(Dataset content)

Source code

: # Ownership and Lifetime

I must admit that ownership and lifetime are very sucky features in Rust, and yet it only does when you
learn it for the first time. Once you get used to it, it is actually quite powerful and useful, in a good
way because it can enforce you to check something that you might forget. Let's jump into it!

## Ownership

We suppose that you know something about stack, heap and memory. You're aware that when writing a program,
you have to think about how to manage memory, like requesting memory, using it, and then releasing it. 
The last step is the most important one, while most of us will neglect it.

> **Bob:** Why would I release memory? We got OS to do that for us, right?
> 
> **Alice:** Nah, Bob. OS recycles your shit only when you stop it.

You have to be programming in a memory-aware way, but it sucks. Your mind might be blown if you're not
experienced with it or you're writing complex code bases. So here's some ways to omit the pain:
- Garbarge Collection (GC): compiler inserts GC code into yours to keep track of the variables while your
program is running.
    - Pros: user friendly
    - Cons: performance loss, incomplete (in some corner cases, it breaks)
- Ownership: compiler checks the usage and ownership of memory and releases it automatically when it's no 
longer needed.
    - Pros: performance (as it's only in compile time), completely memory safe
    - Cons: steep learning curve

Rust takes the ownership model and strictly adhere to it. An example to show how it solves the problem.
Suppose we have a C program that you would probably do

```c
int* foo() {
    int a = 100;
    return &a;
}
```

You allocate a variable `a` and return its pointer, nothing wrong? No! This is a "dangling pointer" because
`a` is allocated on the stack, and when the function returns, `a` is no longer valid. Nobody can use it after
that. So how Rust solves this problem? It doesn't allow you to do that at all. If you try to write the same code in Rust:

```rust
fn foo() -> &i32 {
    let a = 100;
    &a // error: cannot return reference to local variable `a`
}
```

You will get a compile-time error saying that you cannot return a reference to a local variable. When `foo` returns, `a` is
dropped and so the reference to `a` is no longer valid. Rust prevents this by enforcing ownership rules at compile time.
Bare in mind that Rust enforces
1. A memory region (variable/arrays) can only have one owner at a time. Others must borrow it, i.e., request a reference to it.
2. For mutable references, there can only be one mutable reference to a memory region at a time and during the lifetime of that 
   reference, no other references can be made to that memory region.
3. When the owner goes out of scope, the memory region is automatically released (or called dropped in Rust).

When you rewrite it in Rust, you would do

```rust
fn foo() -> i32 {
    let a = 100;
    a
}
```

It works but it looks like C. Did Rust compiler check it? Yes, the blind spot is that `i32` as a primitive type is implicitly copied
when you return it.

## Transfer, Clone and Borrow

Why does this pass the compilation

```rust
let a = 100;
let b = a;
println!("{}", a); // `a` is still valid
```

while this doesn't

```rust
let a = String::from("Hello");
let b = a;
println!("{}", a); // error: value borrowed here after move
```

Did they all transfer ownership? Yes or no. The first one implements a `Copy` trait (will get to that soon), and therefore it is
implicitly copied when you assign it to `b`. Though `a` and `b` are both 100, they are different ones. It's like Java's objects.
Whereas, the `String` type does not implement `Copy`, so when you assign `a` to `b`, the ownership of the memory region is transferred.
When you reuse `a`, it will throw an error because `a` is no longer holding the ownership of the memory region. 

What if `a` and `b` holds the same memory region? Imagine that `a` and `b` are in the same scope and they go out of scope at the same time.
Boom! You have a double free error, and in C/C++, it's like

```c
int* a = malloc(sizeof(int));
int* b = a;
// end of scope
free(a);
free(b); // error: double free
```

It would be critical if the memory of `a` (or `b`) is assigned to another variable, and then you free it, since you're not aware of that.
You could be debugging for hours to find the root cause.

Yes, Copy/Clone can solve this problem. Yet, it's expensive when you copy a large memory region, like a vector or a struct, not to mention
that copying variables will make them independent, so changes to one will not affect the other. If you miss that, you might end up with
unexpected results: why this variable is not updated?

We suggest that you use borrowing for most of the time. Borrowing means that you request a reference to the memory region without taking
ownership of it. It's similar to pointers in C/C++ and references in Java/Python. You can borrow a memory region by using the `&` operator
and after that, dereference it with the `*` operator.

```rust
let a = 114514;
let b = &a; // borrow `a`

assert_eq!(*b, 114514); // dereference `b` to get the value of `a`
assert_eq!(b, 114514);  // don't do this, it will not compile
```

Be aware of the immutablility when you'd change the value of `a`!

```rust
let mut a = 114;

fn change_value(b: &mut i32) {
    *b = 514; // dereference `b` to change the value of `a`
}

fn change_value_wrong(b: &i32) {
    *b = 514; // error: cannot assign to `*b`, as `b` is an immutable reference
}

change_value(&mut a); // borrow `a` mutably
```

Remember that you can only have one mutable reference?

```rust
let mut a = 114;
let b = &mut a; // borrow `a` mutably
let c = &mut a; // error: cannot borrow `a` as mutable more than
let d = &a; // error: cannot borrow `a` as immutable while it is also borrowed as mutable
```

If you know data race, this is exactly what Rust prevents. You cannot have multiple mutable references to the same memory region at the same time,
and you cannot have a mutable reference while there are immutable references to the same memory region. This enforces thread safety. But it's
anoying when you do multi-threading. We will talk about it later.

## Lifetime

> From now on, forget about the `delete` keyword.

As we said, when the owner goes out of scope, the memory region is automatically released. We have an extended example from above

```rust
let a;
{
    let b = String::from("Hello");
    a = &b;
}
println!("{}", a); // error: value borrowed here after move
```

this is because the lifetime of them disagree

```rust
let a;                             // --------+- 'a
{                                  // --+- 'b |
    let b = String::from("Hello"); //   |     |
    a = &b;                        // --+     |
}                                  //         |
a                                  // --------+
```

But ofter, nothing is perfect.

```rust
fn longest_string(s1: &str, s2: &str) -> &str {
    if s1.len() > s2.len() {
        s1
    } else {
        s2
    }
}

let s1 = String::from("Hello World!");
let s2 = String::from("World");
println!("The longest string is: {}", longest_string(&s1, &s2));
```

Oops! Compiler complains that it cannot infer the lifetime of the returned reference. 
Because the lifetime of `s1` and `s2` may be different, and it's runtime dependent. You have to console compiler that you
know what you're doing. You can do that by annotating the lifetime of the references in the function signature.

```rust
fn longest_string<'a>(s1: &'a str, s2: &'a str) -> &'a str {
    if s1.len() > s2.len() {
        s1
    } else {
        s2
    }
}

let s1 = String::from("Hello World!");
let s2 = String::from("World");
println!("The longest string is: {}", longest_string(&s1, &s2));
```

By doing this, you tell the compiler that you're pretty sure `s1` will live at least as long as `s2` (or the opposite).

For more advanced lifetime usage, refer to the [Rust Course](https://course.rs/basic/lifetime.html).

(End Dataset content)

### How to complete this task:
Give again, word for word, the records from their first line to the one with "learn it for", and leave out all else.

### Reply:
Source code

: # Ownership and Lifetime

I must admit that ownership and lifetime are very sucky features in Rust, and yet it only does when you
learn it for the first time. Once you get used to it, it is actually quite powerful and useful, in a good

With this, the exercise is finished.